Post by Ryan Oddie » Mon Apr 17, 2017 4:51 pm

Thanks Ian, I have seen a number of mentions of using a voltage multiplier / rectifier combination on these forums and I agree that seems to be the norm. I was just hoping I could short cut some of the complexity by using a factory built power supply and modifying the already DC output. As you suggest this may not be plausible but I thought it was worth asking just in case (as its a really good deal).

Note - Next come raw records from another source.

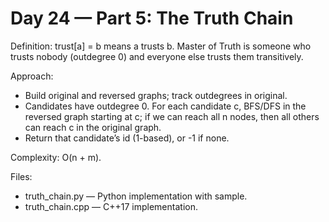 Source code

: # Day 24 — Part 5: The Truth Chain

Definition: trust[a] = b means a trusts b. Master of Truth is someone who trusts nobody (outdegree 0) and everyone else trusts them transitively.

Approach:
- Build original and reversed graphs; track outdegrees in original.
- Candidates have outdegree 0. For each candidate c, BFS/DFS in the reversed graph starting at c; if we can reach all n nodes, then all others can reach c in the original graph.
- Return that candidate’s id (1-based), or -1 if none.

Complexity: O(n + m).

Files:
- truth_chain.py — Python implementation with sample.
- truth_chain.cpp — C++17 implementation.
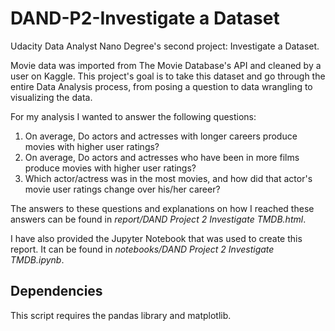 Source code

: # DAND-P2-Investigate a Dataset
Udacity Data Analyst Nano Degree's second project: Investigate a Dataset.

Movie data was imported from The Movie Database's API and cleaned by a user on Kaggle. This project's goal is to take
this dataset and go through the entire Data Analysis process, from posing a question to data wrangling to visualizing the
data.

For my analysis I wanted to answer the following questions:
1. On average, Do actors and actresses with longer careers produce movies with higher user ratings?
2. On average, Do actors and actresses who have been in more films produce movies with higher user ratings?
3. Which actor/actress was in the most movies, and how did that actor's movie user ratings change over his/her career?

The answers to these questions and explanations on how I reached these answers can be found in *report/DAND Project 2 Investigate TMDB.html*.

I have also provided the Jupyter Notebook that was used to create this report. It can be found in *notebooks/DAND Project 2 Investigate TMDB.ipynb*.

## Dependencies
This script requires the pandas library and matplotlib.
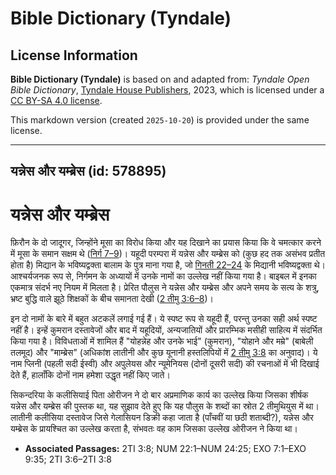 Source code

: # Bible Dictionary (Tyndale)

## License Information

**Bible Dictionary (Tyndale)** is based on and adapted from: _Tyndale Open Bible Dictionary_, [Tyndale House Publishers](https://tyndaleopenresources.com/), 2023, which is licensed under a [CC BY-SA 4.0 license](https://creativecommons.org/licenses/by-sa/4.0/legalcode.en).

This markdown version (created `2025-10-20`) is provided under the same license.



--------------------------------

## यन्नेस और यम्ब्रेस (id: 578895)

यन्नेस और यम्ब्रेस
==================

फ़िरौन के दो जादूगर, जिन्होंने मूसा का विरोध किया और यह दिखाने का प्रयास किया कि वे चमत्कार करने में मूसा के समान सक्षम थे ([निर्ग 7–9](https://ref.ly/Exod7:1-Exod9:35))। यहूदी परम्परा में यन्नेस और यम्ब्रेस को (कुछ हद तक असंभव प्रतीत होता है) मिद्यान के भविष्यद्वक्ता बालाम के पुत्र माना गया है, जो [गिनती 22–24](https://ref.ly/Num22:1-Num24:25) के मिद्यानी भविष्यद्वक्ता थे। आश्चर्यजनक रूप से, निर्गमन के अध्यायों में उनके नामों का उल्लेख नहीं किया गया है। बाइबल में इनका एकमात्र संदर्भ नए नियम में मिलता है। प्रेरित पौलुस ने यन्नेस और यम्ब्रेस और अपने समय के सत्य के शत्रु, भ्रष्ट बुद्धि वाले झूठे शिक्षकों के बीच समानता देखी ([2 तीमु 3:6–8](https://ref.ly/2Tim3:6-2Tim3:8))।

इन दो नामों के बारे में बहुत अटकलें लगाई गई हैं। ये स्पष्ट रूप से यहूदी हैं, परन्तु उनका सही अर्थ स्पष्ट नहीं है। इन्हें कुमरान दस्तावेजों और बाद में यहूदियों, अन्यजातियों और प्रारम्भिक मसीही साहित्य में संदर्भित किया गया है। विविधताओं में शामिल हैं "योहन्नेह और उनके भाई" (कुमरान), "योहाने और मम्रे" (बाबेली तलमूद) और "माम्ब्रेस" (अधिकांश लातीनी और कुछ यूनानी हस्तलिपियों में [2 तीमु 3:8](https://ref.ly/2Tim3:8) का अनुवाद)। ये नाम प्लिनी (पहली सदी ईस्वी) और अपुलेयस और न्यूमेनियस (दोनों दूसरी सदी) की रचनाओं में भी दिखाई देते हैं, हालाँकि दोनों नाम हमेशा उद्धृत नहीं किए जाते।

सिकन्दरिया के कलीसियाई पिता ओरीजन ने दो बार अप्रमाणिक कार्य का उल्लेख किया जिसका शीर्षक यन्नेस और यम्ब्रेस की पुस्तक था, यह सुझाव देते हुए कि यह पौलुस के शब्दों का स्रोत 2 तीमुथियुस में था। लातीनी कलीसिया दस्तावेज जिसे गेलासियन डिक्री कहा जाता है (पाँचवीं या छठी शताब्दी?), यन्नेस और यम्ब्रेस के प्रायश्चित का उल्लेख करता है, संभवतः वह काम जिसका उल्लेख ओरीजन ने किया था।

* **Associated Passages:** 2TI 3:8; NUM 22:1–NUM 24:25; EXO 7:1–EXO 9:35; 2TI 3:6–2TI 3:8

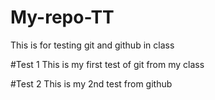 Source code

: # My-repo-TT
This is for testing git and github in class

#Test 1
This is my first test of git from my class

#Test 2
This is my 2nd test from github
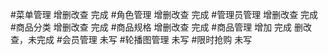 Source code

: #菜单管理
增删改查  完成
#角色管理
增删改查  完成
#管理员管理
增删改查  完成
#商品分类
增删改查  完成
#商品规格
增删改查  完成
#商品管理
增加  完成 删改查，未完成
#会员管理
未写
#轮播图管理
未写
#限时抢购
未写
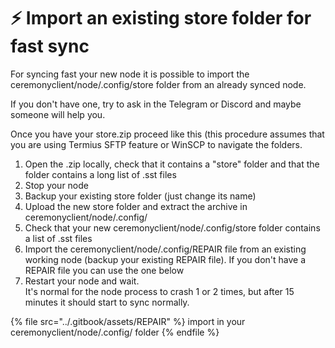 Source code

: # ⚡ Import an existing store folder for fast sync

For syncing fast your new node it is possible to import the ceremonyclient/node/.config/store folder from an already synced node.

If you don't have one, try to ask in the Telegram or Discord and maybe someone will help you.

Once you have your store.zip proceed like this (this procedure assumes that you are using Termius SFTP feature or WinSCP to navigate the folders.

1. Open the .zip locally, check that it contains a "store" folder and that the folder contains a long list of .sst files
2. Stop your node&#x20;
3. Backup your existing store folder (just change its name)
4. Upload the new store folder and extract the archive in ceremonyclient/node/.config/
5. Check that your new ceremonyclient/node/.config/store folder contains a list of .sst files
6. Import the ceremonyclient/node/.config/REPAIR file from an existing working node (backup your existing REPAIR file). If you don't have a REPAIR file you can use the one below
7. Restart your node and wait. \
   It's normal for the node process to crash 1 or 2 times, but after 15 minutes it should start to sync normally.

{% file src="../.gitbook/assets/REPAIR" %}
import in your ceremonyclient/node/.config/ folder
{% endfile %}

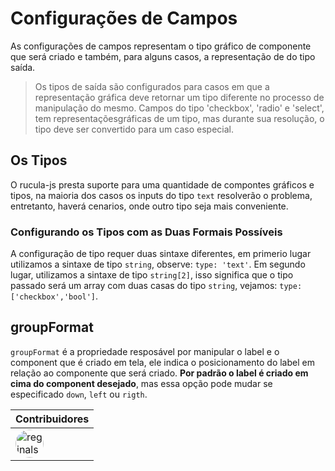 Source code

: 
# Configurações de Campos

As configurações de campos representam o tipo gráfico de componente que será criado e também, para alguns casos, a representação de do tipo saída. 
> Os tipos de saída são configurados para casos em que a representação gráfica deve retornar um tipo diferente no processo de manipulação do mesmo. Campos do tipo 'checkbox', 'radio' e 'select',  tem representaçõesgráficas de um tipo, mas  durante sua resolução, o tipo deve ser convertido para um caso especial.

## Os Tipos

O rucula-js presta suporte para uma quantidade de compontes gráficos e tipos, na maioria dos casos os inputs do tipo `text` resolverão o problema, entretanto, haverá cenarios, onde outro tipo seja mais conveniente.

### Configurando os Tipos com as Duas Formais Possíveis

A configuração de tipo requer duas sintaxe diferentes, em primerio lugar utilizamos a sintaxe de tipo `string`, observe: `type: 'text'`. Em segundo lugar, utilizamos a sintaxe de tipo `string[2]`, isso significa que o tipo passado será um array com duas casas do tipo `string`, vejamos: `type: ['checkbox','bool']`.

## groupFormat

`groupFormat` é a propriedade resposável por manipular o label e o component que é criado em tela, ele indica o posicionamento do label em relação ao componente que será criado. **Por padrão o  label é criado em cima do component desejado**, mas essa opção pode mudar se especificado `down`, `left` ou `rigth`.







|Contribuidores|
|-|
|<a href="https://github.com/reginaldo-marinho"><img width="45px" height="45px" style="border-radius:30px" alt="reginalso-marinho" title="TheLarkInn" src="https://avatars.githubusercontent.com/u/60780631?v=4"></a>|
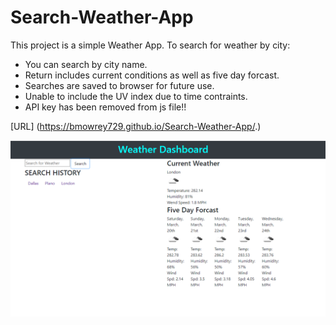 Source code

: # Search-Weather-App


This project is a simple Weather App. To search for weather by city:

* You can search by city name.
* Return includes current conditions as well as five day forcast.
* Searches are saved to browser for future use.
* Unable to include the UV index due to time contraints.
* API key has been removed from js file!!

[URL] (https://bmowrey729.github.io/Search-Weather-App/.)

![Screen Shot ](/assets/WeatherDash.PNG)
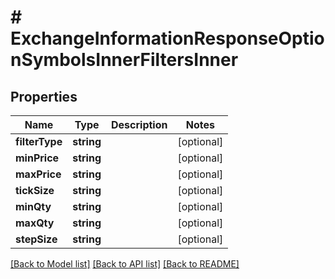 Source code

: # # ExchangeInformationResponseOptionSymbolsInnerFiltersInner

## Properties

Name | Type | Description | Notes
------------ | ------------- | ------------- | -------------
**filterType** | **string** |  | [optional]
**minPrice** | **string** |  | [optional]
**maxPrice** | **string** |  | [optional]
**tickSize** | **string** |  | [optional]
**minQty** | **string** |  | [optional]
**maxQty** | **string** |  | [optional]
**stepSize** | **string** |  | [optional]

[[Back to Model list]](../../README.md#models) [[Back to API list]](../../README.md#endpoints) [[Back to README]](../../README.md)
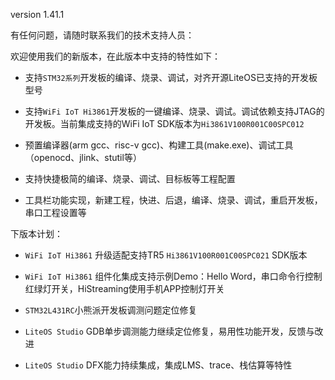 version 1.41.1

有任何问题，请随时联系我们的技术支持人员：  
    
    

欢迎使用我们的新版本，在此版本中支持的特性如下：

- 支持`STM32系列`开发板的编译、烧录、调试，对齐开源LiteOS已支持的开发板型号

- 支持`WiFi IoT Hi3861`开发板的一键编译、烧录、调试。调试依赖支持JTAG的开发板。当前集成支持的WiFi IoT SDK版本为`Hi3861V100R001C00SPC012`

- 预置编译器(arm gcc、risc-v gcc)、构建工具(make.exe)、调试工具（openocd、jlink、stutil等）

- 支持快捷极简的编译、烧录、调试、目标板等工程配置

- 工具栏功能实现，新建工程，快进、后退，编译、烧录、调试，重启开发板，串口工程设置等


下版本计划：

- `WiFi IoT Hi3861` 升级适配支持TR5 `Hi3861V100R001C00SPC021` SDK版本

- `WiFi IoT Hi3861` 组件化集成支持示例Demo：Hello Word，串口命令行控制红绿灯开关，HiStreaming使用手机APP控制灯开关

- `STM32L431RC`小熊派开发板调测问题定位修复

- `LiteOS Studio` GDB单步调测能力继续定位修复，易用性功能开发，反馈与改进

- `LiteOS Studio` DFX能力持续集成，集成LMS、trace、栈估算等特性




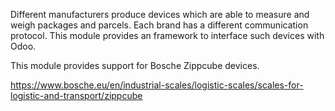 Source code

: Different manufacturers produce devices which are able to measure and
weigh packages and parcels. Each brand has a different communication
protocol. This module provides an framework to interface such devices
with Odoo.

This module provides support for Bosche Zippcube devices.

<https://www.bosche.eu/en/industrial-scales/logistic-scales/scales-for-logistic-and-transport/zippcube>
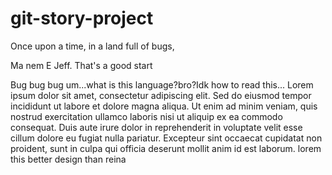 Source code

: # git-story-project
Once upon a time, in a land full of bugs,

Ma nem E Jeff. That's a good start

Bug bug bug um...what is this language?bro?Idk how to read this... Lorem ipsum dolor sit amet, consectetur adipiscing elit. Sed do eiusmod tempor incididunt ut labore et dolore magna aliqua. Ut enim ad minim veniam, quis nostrud exercitation ullamco laboris nisi ut aliquip ex ea commodo consequat. Duis aute irure dolor in reprehenderit in voluptate velit esse cillum dolore eu fugiat nulla pariatur. Excepteur sint occaecat cupidatat non proident, sunt in culpa qui officia deserunt mollit anim id est laborum. lorem this better design than reina

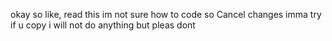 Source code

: okay so like, read this
im not sure how to code so Cancel changes
imma try
if u copy
i will not do anything
but pleas dont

Hi Dennis, I think maybe I have not explained my situation in enough detail or I am simply misunderstanding your comment. The power supply is 1kW output and configurable from 1kV to 10kV (so the current is between 1Amp and 0.1Amp respectively). From some of the other posts on this forum I understand that around 600Watts is necessary for detectable fusion (in a well designed fusor). It is my understanding however that as a fusor design uses the potential difference between the negatively charged inner grid and the outer grid (held at 0V) to accelerated ions, the larger the voltage used the greater the potential well and therefore the more kinetic energy the ions will have at the centre of the grid. As the potential for fusion (fusion cross section) is proportional to the energy of the colliding ions my expectation is that increasing the voltage to 50kV/100kV will increase the likelihood of fusion. I am therefore looking to increase the voltage output of the power supply (I am looking to buy). My issue however is that although it generates the required power for fusion the supply is limited to 10kV. I would therefore like to know if / how I can step up the dc output (by feeding it into some dc equivalent of a voltage multiplier circuit) rather than building a high voltage power supply from scratch using a transformer / voltage multiplier / rectifier combination).

Hope this clarifies my question but please correct me if I have misunderstood the science or your point.

Kind regards,

Ryan
Last edited by Ryan Oddie on Mon Apr 17, 2017 5:00 pm, edited 1 time in total.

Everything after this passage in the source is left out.